*** Opening Records for the exercise ***

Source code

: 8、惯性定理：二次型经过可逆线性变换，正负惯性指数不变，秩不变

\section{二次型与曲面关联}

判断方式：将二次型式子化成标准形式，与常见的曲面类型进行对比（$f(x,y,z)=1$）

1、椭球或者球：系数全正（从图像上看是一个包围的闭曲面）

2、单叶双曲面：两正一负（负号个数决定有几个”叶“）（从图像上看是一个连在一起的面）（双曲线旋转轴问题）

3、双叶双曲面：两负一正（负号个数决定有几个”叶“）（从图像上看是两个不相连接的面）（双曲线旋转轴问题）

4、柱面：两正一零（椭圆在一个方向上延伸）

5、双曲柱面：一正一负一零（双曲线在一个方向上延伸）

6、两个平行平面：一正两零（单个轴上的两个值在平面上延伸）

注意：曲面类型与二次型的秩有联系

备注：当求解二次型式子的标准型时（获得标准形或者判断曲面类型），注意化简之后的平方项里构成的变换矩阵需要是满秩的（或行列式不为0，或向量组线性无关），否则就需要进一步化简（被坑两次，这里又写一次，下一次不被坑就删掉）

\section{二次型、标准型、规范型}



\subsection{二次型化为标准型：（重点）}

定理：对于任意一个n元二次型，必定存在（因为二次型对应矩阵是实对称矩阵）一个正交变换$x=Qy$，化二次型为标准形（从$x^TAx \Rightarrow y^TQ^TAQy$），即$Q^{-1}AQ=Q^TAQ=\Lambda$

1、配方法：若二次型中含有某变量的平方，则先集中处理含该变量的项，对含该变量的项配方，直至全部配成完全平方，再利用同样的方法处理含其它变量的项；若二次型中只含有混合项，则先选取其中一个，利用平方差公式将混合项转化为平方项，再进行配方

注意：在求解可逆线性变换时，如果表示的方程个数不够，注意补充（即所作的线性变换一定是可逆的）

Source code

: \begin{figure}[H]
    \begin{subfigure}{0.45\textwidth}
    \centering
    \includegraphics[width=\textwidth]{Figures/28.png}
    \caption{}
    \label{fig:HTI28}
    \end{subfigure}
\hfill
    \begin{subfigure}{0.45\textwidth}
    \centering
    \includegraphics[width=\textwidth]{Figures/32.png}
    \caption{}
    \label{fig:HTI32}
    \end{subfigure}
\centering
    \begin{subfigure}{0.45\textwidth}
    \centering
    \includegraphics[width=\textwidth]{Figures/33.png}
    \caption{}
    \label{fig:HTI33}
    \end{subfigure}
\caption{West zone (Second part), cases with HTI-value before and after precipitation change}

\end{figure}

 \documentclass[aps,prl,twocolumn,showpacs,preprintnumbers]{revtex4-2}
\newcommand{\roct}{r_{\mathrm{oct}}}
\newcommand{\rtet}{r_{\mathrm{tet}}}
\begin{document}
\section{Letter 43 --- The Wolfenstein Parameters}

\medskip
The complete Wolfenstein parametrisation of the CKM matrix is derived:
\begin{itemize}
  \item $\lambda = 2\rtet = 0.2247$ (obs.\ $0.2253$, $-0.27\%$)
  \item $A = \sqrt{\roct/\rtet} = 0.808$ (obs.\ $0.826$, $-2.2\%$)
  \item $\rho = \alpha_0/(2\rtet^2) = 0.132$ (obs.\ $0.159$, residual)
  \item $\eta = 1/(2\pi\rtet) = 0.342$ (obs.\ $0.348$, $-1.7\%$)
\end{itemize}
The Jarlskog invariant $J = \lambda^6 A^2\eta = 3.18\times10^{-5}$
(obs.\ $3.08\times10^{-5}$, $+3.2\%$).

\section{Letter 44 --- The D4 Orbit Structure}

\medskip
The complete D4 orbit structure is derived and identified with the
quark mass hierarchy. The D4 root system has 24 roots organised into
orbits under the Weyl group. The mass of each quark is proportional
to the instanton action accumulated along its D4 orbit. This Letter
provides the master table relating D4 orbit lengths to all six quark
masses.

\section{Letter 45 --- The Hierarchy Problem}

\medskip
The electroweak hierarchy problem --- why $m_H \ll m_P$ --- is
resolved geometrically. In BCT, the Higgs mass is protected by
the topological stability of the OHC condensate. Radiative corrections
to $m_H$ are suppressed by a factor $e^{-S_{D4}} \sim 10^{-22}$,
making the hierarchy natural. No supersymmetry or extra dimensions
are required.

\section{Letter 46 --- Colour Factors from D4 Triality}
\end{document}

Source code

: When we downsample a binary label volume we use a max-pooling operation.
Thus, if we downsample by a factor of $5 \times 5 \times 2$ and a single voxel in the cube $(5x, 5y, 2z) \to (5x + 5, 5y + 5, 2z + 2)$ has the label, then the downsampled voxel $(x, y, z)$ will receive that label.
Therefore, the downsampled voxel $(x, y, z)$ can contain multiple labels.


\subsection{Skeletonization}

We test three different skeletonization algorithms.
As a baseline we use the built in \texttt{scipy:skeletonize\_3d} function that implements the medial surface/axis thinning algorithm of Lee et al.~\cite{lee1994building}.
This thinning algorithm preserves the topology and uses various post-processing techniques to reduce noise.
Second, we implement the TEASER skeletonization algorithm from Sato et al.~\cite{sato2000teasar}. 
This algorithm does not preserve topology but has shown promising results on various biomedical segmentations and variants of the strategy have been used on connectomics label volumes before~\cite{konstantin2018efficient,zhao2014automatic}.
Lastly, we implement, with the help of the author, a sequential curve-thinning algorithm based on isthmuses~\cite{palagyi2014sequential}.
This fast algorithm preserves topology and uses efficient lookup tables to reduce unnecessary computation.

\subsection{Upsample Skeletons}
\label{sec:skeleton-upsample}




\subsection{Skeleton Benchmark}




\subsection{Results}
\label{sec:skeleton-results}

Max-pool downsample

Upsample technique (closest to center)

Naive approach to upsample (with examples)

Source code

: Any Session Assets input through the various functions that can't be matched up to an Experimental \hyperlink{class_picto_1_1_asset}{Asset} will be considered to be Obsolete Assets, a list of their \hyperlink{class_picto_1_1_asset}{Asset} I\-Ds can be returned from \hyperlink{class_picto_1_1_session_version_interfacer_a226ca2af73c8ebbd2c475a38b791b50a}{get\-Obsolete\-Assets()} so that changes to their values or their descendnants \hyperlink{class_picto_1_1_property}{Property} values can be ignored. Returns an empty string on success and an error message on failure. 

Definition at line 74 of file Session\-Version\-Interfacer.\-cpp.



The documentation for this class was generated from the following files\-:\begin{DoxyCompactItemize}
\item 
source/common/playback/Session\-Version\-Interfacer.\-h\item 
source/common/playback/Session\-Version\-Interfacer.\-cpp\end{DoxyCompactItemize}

*** Closing Records for the exercise ***

Transcribe the material above in full.

Source code

: 8、惯性定理：二次型经过可逆线性变换，正负惯性指数不变，秩不变

\section{二次型与曲面关联}

判断方式：将二次型式子化成标准形式，与常见的曲面类型进行对比（$f(x,y,z)=1$）

1、椭球或者球：系数全正（从图像上看是一个包围的闭曲面）

2、单叶双曲面：两正一负（负号个数决定有几个”叶“）（从图像上看是一个连在一起的面）（双曲线旋转轴问题）

3、双叶双曲面：两负一正（负号个数决定有几个”叶“）（从图像上看是两个不相连接的面）（双曲线旋转轴问题）

4、柱面：两正一零（椭圆在一个方向上延伸）

5、双曲柱面：一正一负一零（双曲线在一个方向上延伸）

6、两个平行平面：一正两零（单个轴上的两个值在平面上延伸）

注意：曲面类型与二次型的秩有联系

备注：当求解二次型式子的标准型时（获得标准形或者判断曲面类型），注意化简之后的平方项里构成的变换矩阵需要是满秩的（或行列式不为0，或向量组线性无关），否则就需要进一步化简（被坑两次，这里又写一次，下一次不被坑就删掉）

\section{二次型、标准型、规范型}



\subsection{二次型化为标准型：（重点）}

定理：对于任意一个n元二次型，必定存在（因为二次型对应矩阵是实对称矩阵）一个正交变换$x=Qy$，化二次型为标准形（从$x^TAx \Rightarrow y^TQ^TAQy$），即$Q^{-1}AQ=Q^TAQ=\Lambda$

1、配方法：若二次型中含有某变量的平方，则先集中处理含该变量的项，对含该变量的项配方，直至全部配成完全平方，再利用同样的方法处理含其它变量的项；若二次型中只含有混合项，则先选取其中一个，利用平方差公式将混合项转化为平方项，再进行配方

注意：在求解可逆线性变换时，如果表示的方程个数不够，注意补充（即所作的线性变换一定是可逆的）

Source code

: \begin{figure}[H]
    \begin{subfigure}{0.45\textwidth}
    \centering
    \includegraphics[width=\textwidth]{Figures/28.png}
    \caption{}
    \label{fig:HTI28}
    \end{subfigure}
\hfill
    \begin{subfigure}{0.45\textwidth}
    \centering
    \includegraphics[width=\textwidth]{Figures/32.png}
    \caption{}
    \label{fig:HTI32}
    \end{subfigure}
\centering
    \begin{subfigure}{0.45\textwidth}
    \centering
    \includegraphics[width=\textwidth]{Figures/33.png}
    \caption{}
    \label{fig:HTI33}
    \end{subfigure}
\caption{West zone (Second part), cases with HTI-value before and after precipitation change}

\end{figure}

 \documentclass[aps,prl,twocolumn,showpacs,preprintnumbers]{revtex4-2}
\newcommand{\roct}{r_{\mathrm{oct}}}
\newcommand{\rtet}{r_{\mathrm{tet}}}
\begin{document}
\section{Letter 43 --- The Wolfenstein Parameters}

\medskip
The complete Wolfenstein parametrisation of the CKM matrix is derived:
\begin{itemize}
  \item $\lambda = 2\rtet = 0.2247$ (obs.\ $0.2253$, $-0.27\%$)
  \item $A = \sqrt{\roct/\rtet} = 0.808$ (obs.\ $0.826$, $-2.2\%$)
  \item $\rho = \alpha_0/(2\rtet^2) = 0.132$ (obs.\ $0.159$, residual)
  \item $\eta = 1/(2\pi\rtet) = 0.342$ (obs.\ $0.348$, $-1.7\%$)
\end{itemize}
The Jarlskog invariant $J = \lambda^6 A^2\eta = 3.18\times10^{-5}$
(obs.\ $3.08\times10^{-5}$, $+3.2\%$).

\section{Letter 44 --- The D4 Orbit Structure}

\medskip
The complete D4 orbit structure is derived and identified with the
quark mass hierarchy. The D4 root system has 24 roots organised into
orbits under the Weyl group. The mass of each quark is proportional
to the instanton action accumulated along its D4 orbit. This Letter
provides the master table relating D4 orbit lengths to all six quark
masses.

\section{Letter 45 --- The Hierarchy Problem}

\medskip
The electroweak hierarchy problem --- why $m_H \ll m_P$ --- is
resolved geometrically. In BCT, the Higgs mass is protected by
the topological stability of the OHC condensate. Radiative corrections
to $m_H$ are suppressed by a factor $e^{-S_{D4}} \sim 10^{-22}$,
making the hierarchy natural. No supersymmetry or extra dimensions
are required.

\section{Letter 46 --- Colour Factors from D4 Triality}
\end{document}

Source code

: When we downsample a binary label volume we use a max-pooling operation.
Thus, if we downsample by a factor of $5 \times 5 \times 2$ and a single voxel in the cube $(5x, 5y, 2z) \to (5x + 5, 5y + 5, 2z + 2)$ has the label, then the downsampled voxel $(x, y, z)$ will receive that label.
Therefore, the downsampled voxel $(x, y, z)$ can contain multiple labels.


\subsection{Skeletonization}

We test three different skeletonization algorithms.
As a baseline we use the built in \texttt{scipy:skeletonize\_3d} function that implements the medial surface/axis thinning algorithm of Lee et al.~\cite{lee1994building}.
This thinning algorithm preserves the topology and uses various post-processing techniques to reduce noise.
Second, we implement the TEASER skeletonization algorithm from Sato et al.~\cite{sato2000teasar}. 
This algorithm does not preserve topology but has shown promising results on various biomedical segmentations and variants of the strategy have been used on connectomics label volumes before~\cite{konstantin2018efficient,zhao2014automatic}.
Lastly, we implement, with the help of the author, a sequential curve-thinning algorithm based on isthmuses~\cite{palagyi2014sequential}.
This fast algorithm preserves topology and uses efficient lookup tables to reduce unnecessary computation.

\subsection{Upsample Skeletons}
\label{sec:skeleton-upsample}




\subsection{Skeleton Benchmark}




\subsection{Results}
\label{sec:skeleton-results}

Max-pool downsample

Upsample technique (closest to center)

Naive approach to upsample (with examples)

Source code

: Any Session Assets input through the various functions that can't be matched up to an Experimental \hyperlink{class_picto_1_1_asset}{Asset} will be considered to be Obsolete Assets, a list of their \hyperlink{class_picto_1_1_asset}{Asset} I\-Ds can be returned from \hyperlink{class_picto_1_1_session_version_interfacer_a226ca2af73c8ebbd2c475a38b791b50a}{get\-Obsolete\-Assets()} so that changes to their values or their descendnants \hyperlink{class_picto_1_1_property}{Property} values can be ignored. Returns an empty string on success and an error message on failure. 

Definition at line 74 of file Session\-Version\-Interfacer.\-cpp.



The documentation for this class was generated from the following files\-:\begin{DoxyCompactItemize}
\item 
source/common/playback/Session\-Version\-Interfacer.\-h\item 
source/common/playback/Session\-Version\-Interfacer.\-cpp\end{DoxyCompactItemize}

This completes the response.